Drogen-Idee der SP scharf kritisiert
Cannabis, Kokain, Heroin: Alles legal, wenn es nach der SP geht. In einem Grundlagenpapier fordert die Linke, dass der Konsum aller Drogen für Erwachsene straffrei wird. Die Reaktionen blieben nicht aus.
Die SP peilt in ihrer Drogenpolitik mittelfristig den straflosen Konsum aller Substanzen für Erwachsene an, bis hin zum Kokain und Heroin. Fraktionspräsidentin Ursula Wyss betonte, dass Erwerb und Handel illegaler Drogen weiterhin strafbar bleiben sollen und der Jugendschutz verstärkt werden solle. So ist etwa ein Verbot von Zigarettenautomaten vorgesehen.
Im Vorfeld der nächste Woche im Nationalrat zu behandelnden Teilrevision des Betäubungsmittelgesetzes stellte die SP-Fraktion ihr suchtpolitisches Grundlagenpapier «Zwischen Bevormundung und Laisser-faire» vor. Es basiert auf dem Vier-Säulen-Konzept. Ziel sei eine kohärente und nüchterne Suchtpolitik, die weder gleichgültig noch bevormundend sein soll. Mit dem integralen Ansatz will die SP einen Beitrag zur Versachlichung leisten. Den bürgerlichen Parteien warf Wyss eine inkonsequente Haltung in der Suchtpolitik vor.
Auf mittlere Sicht prüft die Partei nun die Schaffung eines Verfassungsartikels, der den Weg zu einer «substanzunabhängigen Suchtpolitik» öffnet. Darin sollen die Stärkung des Jugendschutzes und die Prävention auf der einen und der «straffreie Konsum für alle Substanzen für erwachsene Menschen» auf der anderen Seite verankert werden.
«Wenn sich jemand zu Tode hungert oder umbringt, wird dies nicht verfolgt. So soll es auch bei den Suchtmitteln sein», argumentiert die SP. Die Selbstschädigung soll also entkriminalisiert werden, nicht aber die Fremdschädigung. Die Partei betont, dass es keineswegs um die Freigabe von illegalen Drogen gehe. Erwerb und Handel sollen weiterhin strafbar bleiben, wenn das Mittel nicht legal auf dem Markt zu haben sei.

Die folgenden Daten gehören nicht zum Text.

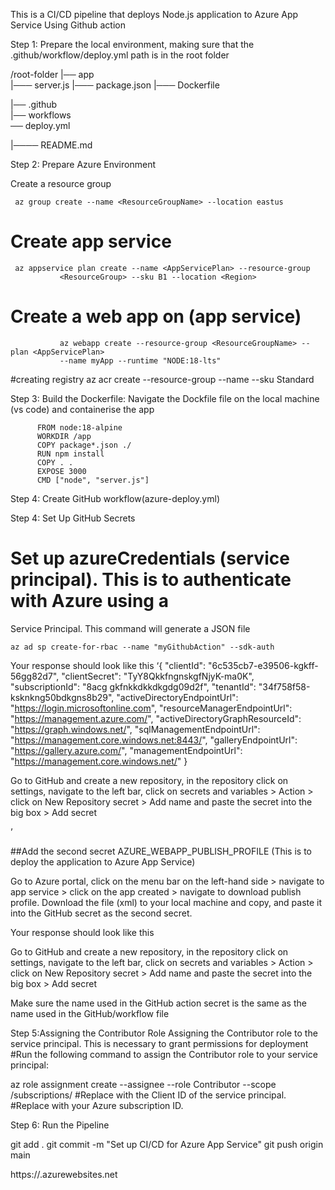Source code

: This is a CI/CD pipeline that deploys Node.js application to Azure App Service Using Github action


Step 1: Prepare the local environment, making sure that the .github/workflow/deploy.yml path is in the root folder

/root-folder
|── app               
      |─── server.js
      |─── package.json
      |─── Dockerfile

|── .github           
      |── workflows     
             ── deploy.yml

|──── README.md



Step 2: Prepare Azure Environment

Create a resource group

     az group create --name <ResourceGroupName> --location eastus

# Create app service

     az appservice plan create --name <AppServicePlan> --resource-group  
               <ResourceGroup> --sku B1 --location <Region>

# Create a web app on (app service)
               az webapp create --resource-group <ResourceGroupName> --plan <AppServicePlan>   
               --name myApp --runtime "NODE:18-lts"


#creating registry
az acr create --resource-group <ResourceGroupName> --name <RegistryName> --sku Standard






Step 3: Build the Dockerfile: Navigate the Dockfile file on the local machine (vs code) and containerise the app

          FROM node:18-alpine
          WORKDIR /app
          COPY package*.json ./
          RUN npm install
          COPY . .
          EXPOSE 3000
          CMD ["node", "server.js"]


Step 4: Create GitHub workflow(azure-deploy.yml)




Step 4: Set Up GitHub Secrets

# Set up azureCredentials (service principal). This is to authenticate with Azure using a   
   Service Principal. This command will generate a JSON file

    az ad sp create-for-rbac --name "myGithubAction" --sdk-auth


Your response should look like this 
‘{
  "clientId": "6c535cb7-e39506-kgkff-56gg82d7",
  "clientSecret": "TyY8QkkfngnskgfNjyK-ma0K",
  "subscriptionId": "8acg gkfnkkdkkdkgdg09d2f",
  "tenantId": "34f758f58-ksknkng50bdkgns8b29",
  "activeDirectoryEndpointUrl": "https://login.microsoftonline.com",
  "resourceManagerEndpointUrl": "https://management.azure.com/",
  "activeDirectoryGraphResourceId": "https://graph.windows.net/",
  "sqlManagementEndpointUrl": "https://management.core.windows.net:8443/",
  "galleryEndpointUrl": "https://gallery.azure.com/",
  "managementEndpointUrl": "https://management.core.windows.net/"
}

Go to GitHub and create a new repository, in the repository click on settings, navigate to the left bar, click on secrets and variables > Action > click on New Repository secret > Add name and paste the secret into the big box > Add secret



  


’

##Add the second secret  AZURE_WEBAPP_PUBLISH_PROFILE (This is to deploy the application to Azure App Service)



Go to Azure portal, click on the menu bar on the left-hand side > navigate to app service > click on the app created > navigate to download publish profile. Download the file (xml) to your local machine and copy, and paste it into the GitHub secret as the second secret.

Your response should look like this 

<?xml version="1.0" encoding="utf-8"?>
<publishData>
  <publishProfile 
    profileName="briitzApp - Web Deploy" 
    publishMethod="MSDeploy" 
    publishUrl="briitzApp.scm.azurewebsites.net:443" 
    msdeploySite="briitzApp" 
    userName="$briitzApp" 
    userPWD="yourGeneratedPassword" 
    destinationAppUrl="https://briitzApp.azurewebsites.net" 
    SQLServerDBConnectionString="" 
    mySQLDBConnectionString="" 
    hostingProviderForumLink="" 
    controlPanelLink="" >
    <databases/>
  </publishProfile>
</publishData>


Go to GitHub and create a new repository, in the repository click on settings, navigate to the left bar, click on secrets and variables > Action > click on New Repository secret > Add name and paste the secret into the big box > Add secret

Make sure the name used in the GitHub action secret is the same as the name used in the GitHub/workflow file



Step 5:Assigning the Contributor Role
Assigning the Contributor role to the service principal. This is necessary to grant permissions for deployment
#Run the following command to assign the Contributor role to your service principal:

 az role assignment create --assignee <appId> --role Contributor --scope /subscriptions/<subscriptionId>
#Replace <appId> with the Client ID of the service principal.
#Replace <subscriptionId> with your Azure subscription ID.




Step 6: Run the Pipeline

git add .
git commit -m "Set up CI/CD for Azure App Service"
git push origin main

https://<myApp>.azurewebsites.net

Kurzfristig unterstützt die SP aber erst einmal die Teilrevision des Betäubungsmittelgesetzes und die Hanf-Initiative. Das Positionspapier schlägt eine Lösung der Cannabis-Problematik vor, die auf Selbstverantwortung statt Kriminalität setzt, Rechtssicherheit schafft und den Jugendschutz stärkt.
Präventivmediziner und Nationalrat Felix Gutzwiller (FDP/ZH) äusserte sich in der Mittagsausgabe der «Tagesschau» des Schweizer Fernsehens kritisch zum SP-Vorschlag. Die konkreten Schritte sollten nun nicht durch «theoretische Spielereien mit Freigabemodellen» konkurrenziert werden. Auch die anstehende Teilrevision gehe nicht von einer Freibgabe aus, sagte der FDP-Fraktionspräsident.
«Forderung scheint nur auf ersten Blick radikal»
Politologin Regula Stämpfli nimmt zum SP-Vorschlag Stellung.
Ist die Drogenlegalisierung eine strategisch sinnvolle Forderung so kurz vor den Wahlen?
Regula Stämpfli: Die Legalisierung ist ein gutes Wahlkampfthema und Wahlen sind dazu da, Positionen zu formulieren. Wann denn sonst haben Parteien eine solch hohe Aufmerksamkeit.
Ist diese Extremforderung nicht politischer Selbstmord?
Stämpfli: Die Forderung scheint nur auf ersten Blick radikal, die Argumentation ist aber bestechend. Alkohol, Nikotin und Drogen bergen schwere Suchtgefährdung in sich. Die SP zeigt nun aus ihrer Sicht Wege auf, wie dem Drogenproblem am besten begegnet werden kann. Kein schlechtes politisches Paket im Wahljahr.
Hat die Forderung eine realistische Chance?
Stämpfli: Wenn wir an die Nichteintretensdebatte beim Cannabiskonsum denken – sicher nicht. Die SP muss bei den Wahlen jedoch ihr eigenes Klientel an die Urne mobilisieren. Daher ist die Lancierung dieses Themas strategisch sehr geschickt.